→ **TASK STATEMENT**
If a line of the records contains the word "geodesico", list it.

→ **EXERCISE MATERIALS**
....
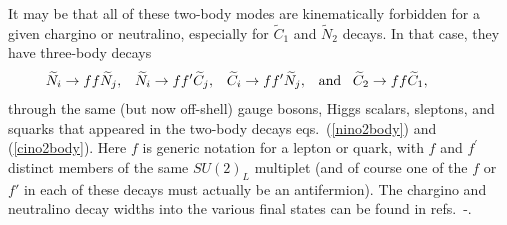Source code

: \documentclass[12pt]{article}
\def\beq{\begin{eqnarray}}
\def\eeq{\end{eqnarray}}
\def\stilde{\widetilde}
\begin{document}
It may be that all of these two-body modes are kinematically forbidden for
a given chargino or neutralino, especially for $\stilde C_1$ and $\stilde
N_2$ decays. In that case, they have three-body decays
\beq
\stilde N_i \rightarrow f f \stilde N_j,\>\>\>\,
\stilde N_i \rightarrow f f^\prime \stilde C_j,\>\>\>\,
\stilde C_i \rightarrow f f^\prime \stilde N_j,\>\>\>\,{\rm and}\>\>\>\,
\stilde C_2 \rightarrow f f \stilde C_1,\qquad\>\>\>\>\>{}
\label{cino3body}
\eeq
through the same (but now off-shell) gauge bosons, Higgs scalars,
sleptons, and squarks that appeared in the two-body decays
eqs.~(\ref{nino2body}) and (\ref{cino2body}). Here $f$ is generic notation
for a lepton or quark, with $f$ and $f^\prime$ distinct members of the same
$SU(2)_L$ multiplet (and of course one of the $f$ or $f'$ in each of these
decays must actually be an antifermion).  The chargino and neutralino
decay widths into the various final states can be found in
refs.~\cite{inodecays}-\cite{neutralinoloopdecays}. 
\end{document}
....
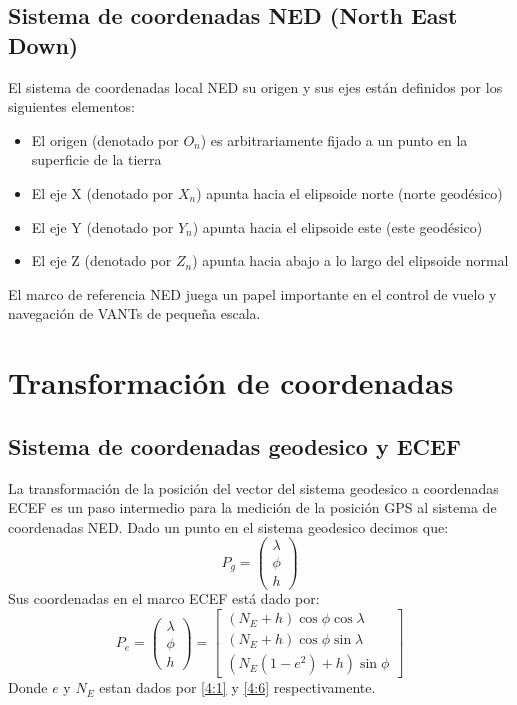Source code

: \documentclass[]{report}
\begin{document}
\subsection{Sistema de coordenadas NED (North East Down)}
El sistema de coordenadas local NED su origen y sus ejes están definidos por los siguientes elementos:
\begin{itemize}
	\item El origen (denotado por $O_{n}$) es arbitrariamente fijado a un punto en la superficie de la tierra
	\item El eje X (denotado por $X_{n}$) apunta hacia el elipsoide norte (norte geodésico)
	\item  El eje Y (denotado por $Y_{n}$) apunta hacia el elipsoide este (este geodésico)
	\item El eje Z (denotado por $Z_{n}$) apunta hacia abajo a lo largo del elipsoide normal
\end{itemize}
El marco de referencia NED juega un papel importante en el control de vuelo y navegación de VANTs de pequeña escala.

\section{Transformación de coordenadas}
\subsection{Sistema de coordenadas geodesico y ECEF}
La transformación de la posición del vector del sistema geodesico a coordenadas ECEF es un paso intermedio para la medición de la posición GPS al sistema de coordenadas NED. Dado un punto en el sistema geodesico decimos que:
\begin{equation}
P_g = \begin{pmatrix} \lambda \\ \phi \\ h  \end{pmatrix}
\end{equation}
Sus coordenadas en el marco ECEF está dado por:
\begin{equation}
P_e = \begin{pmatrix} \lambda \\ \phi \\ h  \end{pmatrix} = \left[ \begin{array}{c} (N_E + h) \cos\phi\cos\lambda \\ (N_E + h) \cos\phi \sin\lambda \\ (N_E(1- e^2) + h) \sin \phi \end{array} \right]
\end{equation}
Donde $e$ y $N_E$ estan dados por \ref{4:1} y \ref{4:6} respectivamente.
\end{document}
....
→ **WRITTEN ANSWER**
\subsection{Sistema de coordenadas geodesico y ECEF}
La transformación de la posición del vector del sistema geodesico a coordenadas ECEF es un paso intermedio para la medición de la posición GPS al sistema de coordenadas NED. Dado un punto en el sistema geodesico decimos que:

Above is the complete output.